BISNIS INDONESIA, JAKARTA — Kendati target ekspor nonmigas senilai US$188,7 miliar masih jauh dari realisasi, pemerintah optimistis mampu mengejarnya dengan berharap pada topangan dari penjualan komoditas andalan, seperti minyak sawit mentah dan produk otomotif.
Tahun ini, Kementerian Perdagangan mematok pertumbuhan ekspor nonmigas sebesar 11% dari realisasi tahun senilai US$169,0 miliar. Secara kumulatif, capaian ekspor nonmigas Januari—Mei 2018 baru menyentuh US$68,08miliar.
Kepala Pengkajian dan Pengembangan Perdagangan Kemendag Kasan Muhri meyakini target ekspor nonmigas tahun ini masih bisa dicapai, karena kinerja ekspor pada semester II/2018 diperkirakan bakal lebih baik dibandingkan dengan paruh pertama tahun ini.
Lagipula, lanjutnya, capaian ekspor nonmigas secara kumulatif (Januari—Mei 2018) yang mencapai US$68.08 miliar masih lebih tinggi dibandingkan dengan pembukuan pada periode yang sama tahun lalu senilai US$62,00 miliar.
“Kami kira banyak yang sudah dan akan terus dilakukan pemerintah untuk mencapai target ekspor [tahun ini],” ujarnya saat dihubungi, Senin (25/6).
Kasan menjelaskan, pemerintah akan memanfaatkan peluang dari kondisi perang dagang antara Amerika Serikat dan China untuk mengatrol kinerja ekspor nonmigas di sepanjang sisa tahun berjalan.

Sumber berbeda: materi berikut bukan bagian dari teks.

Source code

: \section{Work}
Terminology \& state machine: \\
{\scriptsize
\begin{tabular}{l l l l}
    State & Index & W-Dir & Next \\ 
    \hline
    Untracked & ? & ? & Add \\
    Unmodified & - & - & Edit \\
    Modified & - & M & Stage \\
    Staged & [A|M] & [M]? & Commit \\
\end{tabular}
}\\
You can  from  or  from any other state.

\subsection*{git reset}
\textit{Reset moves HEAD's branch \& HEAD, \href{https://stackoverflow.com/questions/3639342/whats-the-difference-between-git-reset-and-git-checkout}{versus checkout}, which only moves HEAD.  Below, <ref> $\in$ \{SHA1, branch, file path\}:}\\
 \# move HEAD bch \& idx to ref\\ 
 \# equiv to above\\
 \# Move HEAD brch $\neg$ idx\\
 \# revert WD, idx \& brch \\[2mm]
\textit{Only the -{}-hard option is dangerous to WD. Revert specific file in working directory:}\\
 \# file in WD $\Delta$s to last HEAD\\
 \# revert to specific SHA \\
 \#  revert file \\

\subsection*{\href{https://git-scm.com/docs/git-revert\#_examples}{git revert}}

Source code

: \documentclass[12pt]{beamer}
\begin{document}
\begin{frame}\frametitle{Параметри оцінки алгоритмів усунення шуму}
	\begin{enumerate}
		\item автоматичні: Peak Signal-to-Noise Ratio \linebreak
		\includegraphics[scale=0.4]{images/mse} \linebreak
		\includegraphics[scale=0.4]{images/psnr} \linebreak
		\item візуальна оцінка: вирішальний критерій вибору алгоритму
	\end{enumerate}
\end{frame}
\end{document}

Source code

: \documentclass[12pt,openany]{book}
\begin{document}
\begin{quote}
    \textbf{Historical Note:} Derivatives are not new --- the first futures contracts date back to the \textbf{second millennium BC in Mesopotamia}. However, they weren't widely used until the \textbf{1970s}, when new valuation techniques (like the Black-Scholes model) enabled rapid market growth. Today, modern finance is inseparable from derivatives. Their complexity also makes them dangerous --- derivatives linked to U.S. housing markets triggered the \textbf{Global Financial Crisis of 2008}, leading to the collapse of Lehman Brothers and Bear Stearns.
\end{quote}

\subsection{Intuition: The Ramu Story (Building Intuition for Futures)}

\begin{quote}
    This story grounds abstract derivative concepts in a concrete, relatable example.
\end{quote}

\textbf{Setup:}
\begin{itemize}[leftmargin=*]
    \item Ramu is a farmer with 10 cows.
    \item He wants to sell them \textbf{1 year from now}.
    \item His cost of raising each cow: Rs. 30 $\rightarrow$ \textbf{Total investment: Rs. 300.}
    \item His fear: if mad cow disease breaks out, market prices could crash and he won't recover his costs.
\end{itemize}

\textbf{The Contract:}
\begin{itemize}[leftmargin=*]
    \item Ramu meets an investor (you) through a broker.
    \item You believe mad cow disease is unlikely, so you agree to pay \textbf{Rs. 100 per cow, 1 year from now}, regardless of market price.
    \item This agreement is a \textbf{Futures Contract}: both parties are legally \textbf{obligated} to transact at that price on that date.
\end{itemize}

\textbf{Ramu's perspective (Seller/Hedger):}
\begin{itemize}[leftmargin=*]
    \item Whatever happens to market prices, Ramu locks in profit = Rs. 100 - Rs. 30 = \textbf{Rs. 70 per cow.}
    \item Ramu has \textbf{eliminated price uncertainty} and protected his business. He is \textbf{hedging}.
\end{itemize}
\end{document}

Salah caranya adalah melalui pendekatan bilateral dengan kedua mitra dagang tradisional RI itu. Menurutnya, pemerintah terus melakukan lobi dengan mengusung kepentingan nasional agar komoditas andalan RI dapat mengakses pasar kedua negara.
Dengan China, lanjutnya, pemerintah akan terus mendorong ekspor minyak sawit mentah (crude palm oil/CPO) dan menerobos peluang ekspor produk otomotif pascapenurunan bea masuk produk tersebut ke pasar Negeri Panda.
Dengan AS, sebut Kasan, pemerintah akan mengupayakan agar fasilitas generalized system of preferences (GSP) untuk Indonesia tidak disetop. GSP adalah insentif bebas tarif bea masuk untuk impor produk-produk tertentu dari negara-negara berkembang, termasuk RI.
Dia menyebut, pemerintah terus berupaya memasok sepenuhnya produk-produk yang dibutuhkan Negeri Paman Sam dan tidak diproduksi oleh industri dalam negeri mereka. Beberapa komoditas yang akan dipacu ekspornya ke AS a.l. kakao, sepatu, dan pakaian jadi.
Cara lain yang akan ditempuh untuk memaksimalkan peluang ekspor di sisa tahun ini adalah mengamankan pangsa pasar Indonesia di berbagai negara tujuan utama yang masih menerapkan hambatan tarif dan nontarif.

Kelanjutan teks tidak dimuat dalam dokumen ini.